● **Directions for this task**
Work through the records that follow and return each line containing the word "boruta".

[Opening Supplied information section]

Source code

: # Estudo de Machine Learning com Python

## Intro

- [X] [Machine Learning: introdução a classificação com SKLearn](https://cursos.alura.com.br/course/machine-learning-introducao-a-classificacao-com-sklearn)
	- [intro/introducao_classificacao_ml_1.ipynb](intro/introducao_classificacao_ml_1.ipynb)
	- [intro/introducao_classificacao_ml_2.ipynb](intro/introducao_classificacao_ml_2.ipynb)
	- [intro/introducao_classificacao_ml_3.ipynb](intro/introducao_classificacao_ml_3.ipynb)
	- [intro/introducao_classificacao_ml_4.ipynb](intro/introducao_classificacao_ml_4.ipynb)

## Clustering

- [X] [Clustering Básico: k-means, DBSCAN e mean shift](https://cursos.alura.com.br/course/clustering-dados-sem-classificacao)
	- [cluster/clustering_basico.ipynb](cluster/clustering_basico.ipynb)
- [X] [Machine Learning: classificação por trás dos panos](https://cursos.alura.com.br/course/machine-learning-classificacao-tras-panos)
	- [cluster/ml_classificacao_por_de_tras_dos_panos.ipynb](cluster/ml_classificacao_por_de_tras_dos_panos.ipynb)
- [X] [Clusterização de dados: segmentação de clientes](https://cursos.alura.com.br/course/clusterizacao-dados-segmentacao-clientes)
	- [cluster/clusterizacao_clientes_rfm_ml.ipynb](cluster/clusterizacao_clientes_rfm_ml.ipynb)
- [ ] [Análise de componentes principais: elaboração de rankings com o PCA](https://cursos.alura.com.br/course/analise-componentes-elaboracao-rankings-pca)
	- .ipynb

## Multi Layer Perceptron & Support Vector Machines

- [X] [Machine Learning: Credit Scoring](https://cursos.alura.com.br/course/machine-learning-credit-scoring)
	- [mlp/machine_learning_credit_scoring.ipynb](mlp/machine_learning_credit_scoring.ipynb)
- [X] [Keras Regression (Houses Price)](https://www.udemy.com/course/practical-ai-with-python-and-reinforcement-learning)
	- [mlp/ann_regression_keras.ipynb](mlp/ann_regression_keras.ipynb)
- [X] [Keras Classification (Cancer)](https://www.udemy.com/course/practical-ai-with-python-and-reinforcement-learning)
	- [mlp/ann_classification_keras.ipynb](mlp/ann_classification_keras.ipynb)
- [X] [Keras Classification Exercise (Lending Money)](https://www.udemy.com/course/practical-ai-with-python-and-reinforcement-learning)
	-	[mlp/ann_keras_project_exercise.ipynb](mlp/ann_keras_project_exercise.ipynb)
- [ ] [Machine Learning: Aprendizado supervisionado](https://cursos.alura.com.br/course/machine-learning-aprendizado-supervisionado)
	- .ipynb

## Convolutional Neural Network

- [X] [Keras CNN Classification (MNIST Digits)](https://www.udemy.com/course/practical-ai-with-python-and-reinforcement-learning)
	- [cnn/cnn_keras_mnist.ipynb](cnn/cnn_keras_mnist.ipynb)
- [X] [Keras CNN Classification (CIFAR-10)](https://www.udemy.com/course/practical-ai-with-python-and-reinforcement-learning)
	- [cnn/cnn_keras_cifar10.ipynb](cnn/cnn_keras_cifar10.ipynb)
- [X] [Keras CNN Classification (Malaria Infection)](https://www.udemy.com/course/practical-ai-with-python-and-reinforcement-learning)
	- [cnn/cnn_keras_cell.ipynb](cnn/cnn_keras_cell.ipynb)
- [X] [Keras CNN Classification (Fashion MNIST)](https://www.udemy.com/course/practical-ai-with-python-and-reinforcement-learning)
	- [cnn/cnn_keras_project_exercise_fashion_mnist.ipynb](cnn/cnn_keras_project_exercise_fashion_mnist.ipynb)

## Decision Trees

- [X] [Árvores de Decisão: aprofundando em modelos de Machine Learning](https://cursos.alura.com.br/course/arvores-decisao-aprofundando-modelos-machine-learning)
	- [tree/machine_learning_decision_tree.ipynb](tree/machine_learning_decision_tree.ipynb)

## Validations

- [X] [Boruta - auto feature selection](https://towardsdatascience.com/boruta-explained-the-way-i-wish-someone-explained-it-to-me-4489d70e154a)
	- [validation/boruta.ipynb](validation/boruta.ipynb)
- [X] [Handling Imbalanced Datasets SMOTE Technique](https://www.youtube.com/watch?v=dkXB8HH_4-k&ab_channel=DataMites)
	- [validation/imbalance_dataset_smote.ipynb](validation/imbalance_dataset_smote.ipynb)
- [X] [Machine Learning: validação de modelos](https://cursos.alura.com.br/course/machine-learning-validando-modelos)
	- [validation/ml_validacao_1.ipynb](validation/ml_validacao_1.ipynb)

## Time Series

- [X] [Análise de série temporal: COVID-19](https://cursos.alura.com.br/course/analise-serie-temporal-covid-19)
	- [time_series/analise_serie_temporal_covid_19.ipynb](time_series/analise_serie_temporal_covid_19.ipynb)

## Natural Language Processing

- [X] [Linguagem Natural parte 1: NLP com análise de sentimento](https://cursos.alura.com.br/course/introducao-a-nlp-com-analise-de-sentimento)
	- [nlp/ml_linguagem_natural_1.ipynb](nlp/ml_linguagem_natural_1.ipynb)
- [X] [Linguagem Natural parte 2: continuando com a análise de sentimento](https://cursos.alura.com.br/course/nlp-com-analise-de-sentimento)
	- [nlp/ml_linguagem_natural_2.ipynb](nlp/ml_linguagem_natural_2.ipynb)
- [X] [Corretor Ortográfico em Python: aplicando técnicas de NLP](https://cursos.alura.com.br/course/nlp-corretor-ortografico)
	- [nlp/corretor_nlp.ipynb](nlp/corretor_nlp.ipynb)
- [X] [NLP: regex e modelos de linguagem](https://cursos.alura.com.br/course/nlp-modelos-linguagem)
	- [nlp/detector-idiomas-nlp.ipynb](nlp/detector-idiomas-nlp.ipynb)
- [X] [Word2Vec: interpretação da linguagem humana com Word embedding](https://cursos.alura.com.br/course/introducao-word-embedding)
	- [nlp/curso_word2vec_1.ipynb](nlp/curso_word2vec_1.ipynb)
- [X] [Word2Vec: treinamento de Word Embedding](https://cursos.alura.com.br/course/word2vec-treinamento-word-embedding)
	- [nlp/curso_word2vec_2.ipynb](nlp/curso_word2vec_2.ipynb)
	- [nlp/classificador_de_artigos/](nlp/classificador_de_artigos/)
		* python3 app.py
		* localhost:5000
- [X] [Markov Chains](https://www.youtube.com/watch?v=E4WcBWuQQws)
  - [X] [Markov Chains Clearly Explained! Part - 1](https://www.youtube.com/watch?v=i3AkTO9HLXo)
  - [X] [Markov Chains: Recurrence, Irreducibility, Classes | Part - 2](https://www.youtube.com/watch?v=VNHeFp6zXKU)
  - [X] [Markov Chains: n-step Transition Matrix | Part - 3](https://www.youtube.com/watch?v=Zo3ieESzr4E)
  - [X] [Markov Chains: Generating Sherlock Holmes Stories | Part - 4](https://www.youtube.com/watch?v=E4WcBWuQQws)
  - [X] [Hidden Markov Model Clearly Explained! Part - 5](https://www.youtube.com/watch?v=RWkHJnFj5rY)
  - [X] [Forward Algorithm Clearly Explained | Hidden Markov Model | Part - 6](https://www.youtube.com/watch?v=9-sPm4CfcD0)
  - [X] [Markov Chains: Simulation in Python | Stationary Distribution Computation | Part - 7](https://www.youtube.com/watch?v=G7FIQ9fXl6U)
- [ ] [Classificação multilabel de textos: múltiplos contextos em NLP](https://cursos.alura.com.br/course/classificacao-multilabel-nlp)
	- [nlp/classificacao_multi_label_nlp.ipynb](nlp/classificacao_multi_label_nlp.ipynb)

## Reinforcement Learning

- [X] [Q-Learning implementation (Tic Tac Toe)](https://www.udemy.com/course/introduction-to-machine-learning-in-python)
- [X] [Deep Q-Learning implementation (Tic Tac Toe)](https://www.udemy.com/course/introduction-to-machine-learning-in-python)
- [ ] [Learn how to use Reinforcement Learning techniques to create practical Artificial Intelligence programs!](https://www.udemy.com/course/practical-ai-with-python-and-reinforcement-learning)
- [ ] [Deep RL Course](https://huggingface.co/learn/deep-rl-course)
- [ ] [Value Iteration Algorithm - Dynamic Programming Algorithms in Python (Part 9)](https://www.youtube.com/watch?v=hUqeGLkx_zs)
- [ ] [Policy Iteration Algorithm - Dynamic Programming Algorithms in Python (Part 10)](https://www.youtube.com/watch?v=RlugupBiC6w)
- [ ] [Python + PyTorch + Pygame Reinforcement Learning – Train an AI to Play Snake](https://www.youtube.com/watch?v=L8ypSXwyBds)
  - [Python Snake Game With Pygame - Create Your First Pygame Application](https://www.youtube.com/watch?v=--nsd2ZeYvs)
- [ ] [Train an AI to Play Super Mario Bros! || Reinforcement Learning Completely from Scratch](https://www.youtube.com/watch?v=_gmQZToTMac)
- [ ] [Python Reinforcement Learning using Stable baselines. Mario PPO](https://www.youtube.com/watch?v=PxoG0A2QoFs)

[Closing Supplied information section]

● **Response area**
- [X] [Boruta - auto feature selection](https://towardsdatascience.com/boruta-explained-the-way-i-wish-someone-explained-it-to-me-4489d70e154a)
	- [validation/boruta.ipynb](validation/boruta.ipynb)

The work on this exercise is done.